Mafie, una lotta in nome della Costituzione
Se la ricorda l’Italia dello stragismo
di Cosa Nostra, Giancarlo Caselli. Quel terrore di essere a un passo,
«e così era»
sottolinea il magistrato alessandrino, dal diventare uno stato-mafia,
un narcostato. E ora il magistrato piemontese non può che guardare
alla situazione attuale, difficile e pesante, ma pur sempre
potenzialmente capace di poter dare una svolta alla lotta alle mafie.
I passi avanti rispetto a tanti anni fa ci sono, manca forse quella
«volontà politica che analizzi, delle mafie, le relazioni esterne
del potere mafioso». Senza sconti per nessuno.
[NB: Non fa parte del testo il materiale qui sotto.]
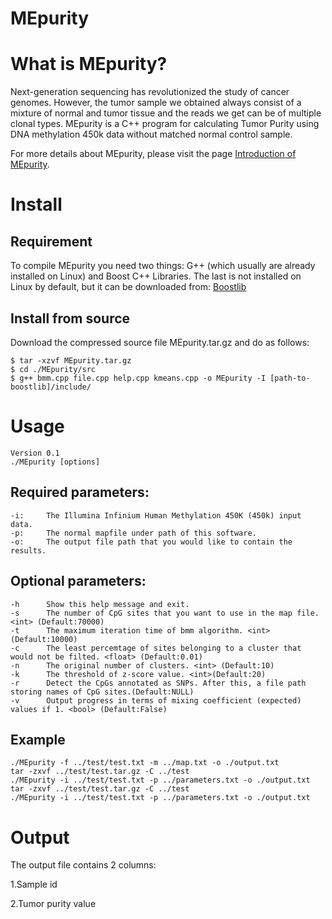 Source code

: 
# MEpurity
# What is MEpurity?
Next-generation sequencing has revolutionized the study of cancer genomes. However, the tumor sample we obtained always consist of a mixture of normal and tumor tissue and the reads we get can be of multiple clonal types. MEpurity is a C++ program for calculating Tumor Purity using DNA methylation 450k data without matched normal control sample. 

For more details about MEpurity, please visit the page [Introduction of MEpurity](https://github.com/lbw1995/MEpurity).

# Install
## Requirement
To compile MEpurity you need two things: G++ (which usually are already installed on Linux) and Boost C++ Libraries. The last is not installed on Linux by default, but it can be downloaded from:
[Boostlib](https://www.boost.org/users/history/version_1_69_0.html)
## Install from source
Download the compressed source file MEpurity.tar.gz and do as follows:

    $ tar -xzvf MEpurity.tar.gz
    $ cd ./MEpurity/src
    $ g++ bmm.cpp file.cpp help.cpp kmeans.cpp -o MEpurity -I [path-to-boostlib]/include/
# Usage
    Version 0.1
    ./MEpurity [options]
## Required parameters:
    -i:     The Illumina Infinium Human Methylation 450K (450k) input data.
    -p:     The normal mapfile under path of this software.
    -o:     The output file path that you would like to contain the results.
## Optional parameters:
    -h      Show this help message and exit.
    -s      The number of CpG sites that you want to use in the map file. <int> (Default:70000)
    -t      The maximum iteration time of bmm algorithm. <int> (Default:10000)
    -c      The least percemtage of sites belonging to a cluster that would not be filted. <float> (Default:0.01)
    -n      The original number of clusters. <int> (Default:10)
    -k      The threshold of z-score value. <int>(Default:20)
    -r      Detect the CpGs annotated as SNPs. After this, a file path storing names of CpG sites.(Default:NULL)
    -v      Output progress in terms of mixing coefficient (expected) values if 1. <bool> (Default:False)
## Example
    ./MEpurity -f ../test/test.txt -m ../map.txt -o ./output.txt
    tar -zxvf ../test/test.tar.gz -C ../test
    ./MEpurity -i ../test/test.txt -p ../parameters.txt -o ./output.txt
    tar -zxvf ../test/test.tar.gz -C ../test
    ./MEpurity -i ../test/test.txt -p ../parameters.txt -o ./output.txt
# Output
The output file contains 2 columns:

1.Sample id

2.Tumor purity value

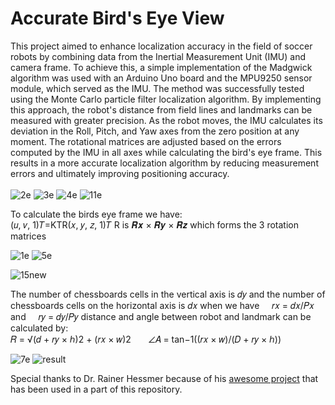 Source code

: # Accurate Bird's Eye View
This project aimed to enhance localization accuracy in the field of soccer robots by combining data from the Inertial Measurement Unit (IMU) and camera frame. To achieve this, a simple implementation of the Madgwick algorithm was used with an Arduino Uno board and the MPU9250 sensor module, which served as the IMU. The method was successfully tested using the Monte Carlo particle filter localization algorithm.
By implementing this approach, the robot's distance from field lines and landmarks can be measured with greater precision. As the robot moves, the IMU calculates its deviation in the Roll, Pitch, and Yaw axes from the zero position at any moment. The rotational matrices are adjusted based on the errors computed by the IMU in all axes while calculating the bird's eye frame. This results in a more accurate localization algorithm by reducing measurement errors and ultimately improving positioning accuracy.
</br>
</br>
![2e](https://user-images.githubusercontent.com/6237268/157687335-33a461bd-7ca9-4091-a374-81613b90ca6f.PNG)
![3e](https://user-images.githubusercontent.com/6237268/157687172-1cc59c27-fbf9-4aee-87a3-caca8f6c7037.PNG)
![4e](https://user-images.githubusercontent.com/6237268/157688079-72adad11-4f4f-4e3e-96d3-cbb908dcf8f2.PNG)
![11e](https://user-images.githubusercontent.com/6237268/157687099-311c6785-90cc-476d-84c9-32cbeb2ee9c8.PNG)

To calculate the birds eye frame we have:
</br> (𝑢, 𝑣, 1)𝑇=KTR(𝑥, 𝑦, 𝑧, 1)𝑇    R is 𝑹𝒙 × 𝑹𝒚 × 𝑹𝒛  which forms the 3 rotation matrices

![1e](https://user-images.githubusercontent.com/6237268/157687484-85934d21-28a0-4caf-b2d2-7a0d875d2f4f.PNG)
![5e](https://user-images.githubusercontent.com/6237268/157687506-ff520a0f-bad6-453f-b52b-c53de6935016.PNG)

![15new](https://user-images.githubusercontent.com/6237268/228892566-198dc28b-c044-4005-9f43-f2edc42311a7.png)

The number of chessboards cells in the vertical axis is 𝑑𝑦 and the number of chessboards cells on the horizontal axis is 𝑑𝑥 when we have &nbsp;&nbsp;&nbsp; 𝑟𝑥 = 𝑑𝑥/𝑃𝑥  &nbsp;&nbsp;&nbsp; and &nbsp;&nbsp;&nbsp; 𝑟𝑦 = 𝑑𝑦/𝑃𝑦 distance and angle between robot and landmark can be calculated by: </br>
𝑅 = √(𝑑 + 𝑟𝑦 × ℎ)2 + (𝑟𝑥 × 𝑤)2  &nbsp;&nbsp;&nbsp;&nbsp;&nbsp;   ∠𝐴 = tan−1((𝑟𝑥 × 𝑤)/(𝐷 + 𝑟𝑦 × ℎ))

![7e](https://user-images.githubusercontent.com/6237268/157687748-6125ba57-44d8-44b6-8066-ed72d4203f03.PNG)
![result](https://user-images.githubusercontent.com/6237268/157692804-dea4797a-d3da-4adf-9de9-537be91ac61a.png)

Special thanks to Dr. Rainer Hessmer because of his [awesome project](http://www.hessmer.org/robotics/monte-carlo-location-for-robots.html/) that has been used in a part of this repository.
E con ben presenti i
dettami costituzionali che della mafia sono l’antitesi più evidente.
Nel
giorno dei trent’anni dall’omicidio del giudice Bruno Caccia,
massacrato dal clan Belfiore nella Torino che Caselli conosce bene,
l’impeto di Caselli tuona anche contro quei provvedimenti che di
fatto mettono a rischio diversi aspetti del nostro vivere comune,
favorendo le mafie. «Le intercettazioni sono un problema
costituzionale che agisce danneggiando tre livello: quello
dell’informazione, quello delle indagini e quello della sicurezza dei
cittadini». Impensabile parlare di privacy e sicurezza quando
l’impossibilità di indagare permetterebbe a molti di farla franca.
Il dovere di lavorare basandosi sulla Costituzione è proprio di una
politica che vuole dimostrare fino in fondo da che parte stare.
Caselli ritorna sul suo cavallo di battaglia, il processo Andreotti.
Epitome di una politica che tende a replicare logiche di sistema e di
corporazione anche davanti all’evidenza dei fatti. «Per Andreotti
sono comprovati reati di associazione mafiosa fino al 1980» tuona
Caselli: «eppure tutti, da destra a sinistra, evitano di dare il
dovuto peso a ciò che emerso dal processo».
Si
deve ripartire da qui. Per non vanificare ciò che è stato fatto,
per superare «una concezione di mafia come problema da ordine
pubblico». Per evitare «strategie attendiste» e riaffermare la
Costituzione ogni giorno, dalla base.